* [EXERCISE DESCRIPTION]: Show only those lines of the entries where the string "item" is found.

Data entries
__________________________________________________

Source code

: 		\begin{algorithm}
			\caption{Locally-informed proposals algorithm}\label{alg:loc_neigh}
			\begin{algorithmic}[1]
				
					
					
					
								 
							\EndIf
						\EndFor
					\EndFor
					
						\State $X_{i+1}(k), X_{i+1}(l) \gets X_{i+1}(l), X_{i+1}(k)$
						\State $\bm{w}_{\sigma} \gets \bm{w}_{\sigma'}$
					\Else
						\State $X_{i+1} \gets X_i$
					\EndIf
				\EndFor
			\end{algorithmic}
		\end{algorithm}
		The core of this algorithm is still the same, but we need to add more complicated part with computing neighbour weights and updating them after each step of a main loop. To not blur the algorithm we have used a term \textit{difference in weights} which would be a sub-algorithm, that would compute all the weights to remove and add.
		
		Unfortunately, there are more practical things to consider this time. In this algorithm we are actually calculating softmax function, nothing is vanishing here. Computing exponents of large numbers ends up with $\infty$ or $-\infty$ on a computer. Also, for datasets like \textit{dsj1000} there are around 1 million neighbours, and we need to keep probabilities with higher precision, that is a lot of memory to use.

__________________________________________________

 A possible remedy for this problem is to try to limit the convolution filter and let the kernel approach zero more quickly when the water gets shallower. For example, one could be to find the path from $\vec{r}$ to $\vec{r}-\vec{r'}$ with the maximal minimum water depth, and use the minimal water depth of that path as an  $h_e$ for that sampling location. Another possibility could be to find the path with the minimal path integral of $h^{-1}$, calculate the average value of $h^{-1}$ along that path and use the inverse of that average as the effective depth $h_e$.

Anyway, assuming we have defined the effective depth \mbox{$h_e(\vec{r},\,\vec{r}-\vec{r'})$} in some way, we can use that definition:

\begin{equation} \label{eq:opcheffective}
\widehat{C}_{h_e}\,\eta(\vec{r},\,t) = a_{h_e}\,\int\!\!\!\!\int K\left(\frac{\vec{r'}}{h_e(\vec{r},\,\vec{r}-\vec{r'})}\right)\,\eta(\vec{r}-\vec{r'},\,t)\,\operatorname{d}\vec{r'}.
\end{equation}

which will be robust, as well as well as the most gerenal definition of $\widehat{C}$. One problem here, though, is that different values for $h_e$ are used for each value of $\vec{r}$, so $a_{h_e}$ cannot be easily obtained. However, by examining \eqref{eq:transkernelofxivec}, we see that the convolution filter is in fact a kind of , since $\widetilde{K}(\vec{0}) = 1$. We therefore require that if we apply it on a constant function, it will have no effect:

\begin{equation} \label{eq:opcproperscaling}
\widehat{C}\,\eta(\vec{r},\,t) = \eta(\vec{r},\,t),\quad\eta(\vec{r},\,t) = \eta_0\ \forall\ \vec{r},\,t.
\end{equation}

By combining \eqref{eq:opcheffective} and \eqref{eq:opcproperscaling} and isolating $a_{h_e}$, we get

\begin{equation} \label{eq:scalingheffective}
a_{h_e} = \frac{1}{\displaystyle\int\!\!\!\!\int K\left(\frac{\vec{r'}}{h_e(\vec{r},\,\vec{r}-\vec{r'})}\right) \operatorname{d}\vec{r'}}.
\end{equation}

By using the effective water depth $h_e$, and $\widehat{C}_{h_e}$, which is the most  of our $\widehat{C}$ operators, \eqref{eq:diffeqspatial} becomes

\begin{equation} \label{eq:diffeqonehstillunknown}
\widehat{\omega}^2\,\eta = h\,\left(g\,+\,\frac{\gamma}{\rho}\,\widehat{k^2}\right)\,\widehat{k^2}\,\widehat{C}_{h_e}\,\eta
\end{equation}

__________________________________________________

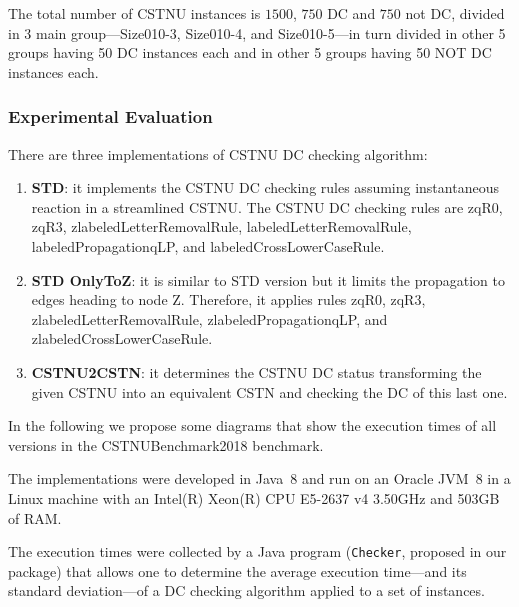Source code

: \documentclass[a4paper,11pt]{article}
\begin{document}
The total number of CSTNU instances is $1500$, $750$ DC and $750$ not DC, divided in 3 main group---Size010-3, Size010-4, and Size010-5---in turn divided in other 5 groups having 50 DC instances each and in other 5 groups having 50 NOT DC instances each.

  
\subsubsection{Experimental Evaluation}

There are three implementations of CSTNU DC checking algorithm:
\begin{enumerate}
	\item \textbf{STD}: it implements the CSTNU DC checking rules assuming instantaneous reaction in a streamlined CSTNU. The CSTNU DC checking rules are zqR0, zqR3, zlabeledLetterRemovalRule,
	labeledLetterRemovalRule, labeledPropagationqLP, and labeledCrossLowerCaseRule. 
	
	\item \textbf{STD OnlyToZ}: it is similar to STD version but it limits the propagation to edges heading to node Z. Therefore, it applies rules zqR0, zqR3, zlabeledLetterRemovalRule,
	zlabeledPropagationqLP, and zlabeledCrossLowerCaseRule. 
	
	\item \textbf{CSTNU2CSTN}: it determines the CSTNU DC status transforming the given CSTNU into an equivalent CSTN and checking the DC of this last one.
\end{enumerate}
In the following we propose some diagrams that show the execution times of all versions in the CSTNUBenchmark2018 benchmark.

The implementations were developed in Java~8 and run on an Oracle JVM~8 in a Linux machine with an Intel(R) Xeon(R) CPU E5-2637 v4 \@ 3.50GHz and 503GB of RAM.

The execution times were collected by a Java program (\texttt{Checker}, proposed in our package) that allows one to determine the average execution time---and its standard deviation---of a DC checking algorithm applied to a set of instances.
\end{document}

__________________________________________________

* [REPLY TO THE EXERCISE]:
	\item \textbf{STD}: it implements the CSTNU DC checking rules assuming instantaneous reaction in a streamlined CSTNU. The CSTNU DC checking rules are zqR0, zqR3, zlabeledLetterRemovalRule,
	\item \textbf{STD OnlyToZ}: it is similar to STD version but it limits the propagation to edges heading to node Z. Therefore, it applies rules zqR0, zqR3, zlabeledLetterRemovalRule,
	\item \textbf{CSTNU2CSTN}: it determines the CSTNU DC status transforming the given CSTNU into an equivalent CSTN and checking the DC of this last one.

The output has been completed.